____ Information provided

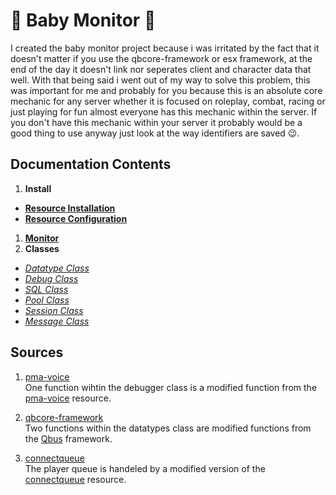 # 👶 Baby Monitor 👶
I created the baby monitor project because i was irritated by the fact that it doesn't matter if you use the qbcore-framework or esx framework, at the end of the day it doesn't link nor seperates client and character data that well. With that being said i went out of my way to solve this problem, this was important for me and probably for you because this is an absolute core mechanic for any server whether it is focused on roleplay, combat, racing or just playing for fun almost everyone has this mechanic within the server. If you don't have this mechanic within your server it probably would be a good thing to use anyway just look at the way identifiers are saved 😉.

## Documentation Contents
1. **Install**
  - [**Resource Installation**](https://github.com/5m1Ly/BabyMonitor/blob/master/docs/install/install.md)
  - [**Resource Configuration**](https://github.com/5m1Ly/BabyMonitor/blob/master/docs/install/configure.md)
1. [**Monitor**](https://github.com/5m1Ly/BabyMonitor/blob/master/docs/monitor.md)
1. **Classes**
  - [*Datatype Class*](https://github.com/5m1Ly/BabyMonitor/blob/master/docs/classes/datatype.md)
  - [*Debug Class*](https://github.com/5m1Ly/BabyMonitor/blob/master/docs/classes/debug.md)
  - [*SQL Class*](https://github.com/5m1Ly/BabyMonitor/blob/master/docs/classes/sql.md)
  - [*Pool Class*](https://github.com/5m1Ly/BabyMonitor/blob/master/docs/classes/pool.md)
  - [*Session Class*](https://github.com/5m1Ly/BabyMonitor/blob/master/docs/classes/session.md)
  - [*Message Class*](https://github.com/5m1Ly/BabyMonitor/blob/master/docs/classes/message.md)

## Sources
1. [pma-voice](https://github.com/AvarianKnight/pma-voice)<br>
  One function wihtin the debugger class is a modified function from the [pma-voice](https://github.com/AvarianKnight/pma-voice) resource.

1. [qbcore-framework](https://github.com/qbcore-framework)<br>
  Two functions within the datatypes class are modified functions from the [Qbus](https://github.com/qbcore-framework) framework.

1. [connectqueue](https://github.com/Nick78111/ConnectQueue)<br>
  The player queue is handeled by a modified version of the [connectqueue](https://github.com/Nick78111/ConnectQueue) resource.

________

◆ Required action ◆
Only the text of the records belongs in the answer, printed exactly and without pictures.

◆ Exercise answer ◆
 # 👶 Baby Monitor 👶
I created the baby monitor project because i was irritated by the fact that it doesn't matter if you use the qbcore-framework or esx framework, at the end of the day it doesn't link nor seperates client and character data that well. With that being said i went out of my way to solve this problem, this was important for me and probably for you because this is an absolute core mechanic for any server whether it is focused on roleplay, combat, racing or just playing for fun almost everyone has this mechanic within the server. If you don't have this mechanic within your server it probably would be a good thing to use anyway just look at the way identifiers are saved 😉.

## Documentation Contents
1. **Install**
  - [**Resource Installation**](https://github.com/5m1Ly/BabyMonitor/blob/master/docs/install/install.md)
  - [**Resource Configuration**](https://github.com/5m1Ly/BabyMonitor/blob/master/docs/install/configure.md)
1. [**Monitor**](https://github.com/5m1Ly/BabyMonitor/blob/master/docs/monitor.md)
1. **Classes**
  - [*Datatype Class*](https://github.com/5m1Ly/BabyMonitor/blob/master/docs/classes/datatype.md)
  - [*Debug Class*](https://github.com/5m1Ly/BabyMonitor/blob/master/docs/classes/debug.md)
  - [*SQL Class*](https://github.com/5m1Ly/BabyMonitor/blob/master/docs/classes/sql.md)
  - [*Pool Class*](https://github.com/5m1Ly/BabyMonitor/blob/master/docs/classes/pool.md)
  - [*Session Class*](https://github.com/5m1Ly/BabyMonitor/blob/master/docs/classes/session.md)
  - [*Message Class*](https://github.com/5m1Ly/BabyMonitor/blob/master/docs/classes/message.md)

## Sources
1. [pma-voice](https://github.com/AvarianKnight/pma-voice)<br>
  One function wihtin the debugger class is a modified function from the [pma-voice](https://github.com/AvarianKnight/pma-voice) resource.

1. [qbcore-framework](https://github.com/qbcore-framework)<br>
  Two functions within the datatypes class are modified functions from the [Qbus](https://github.com/qbcore-framework) framework.

1. [connectqueue](https://github.com/Nick78111/ConnectQueue)<br>
  The player queue is handeled by a modified version of the [connectqueue](https://github.com/Nick78111/ConnectQueue) resource.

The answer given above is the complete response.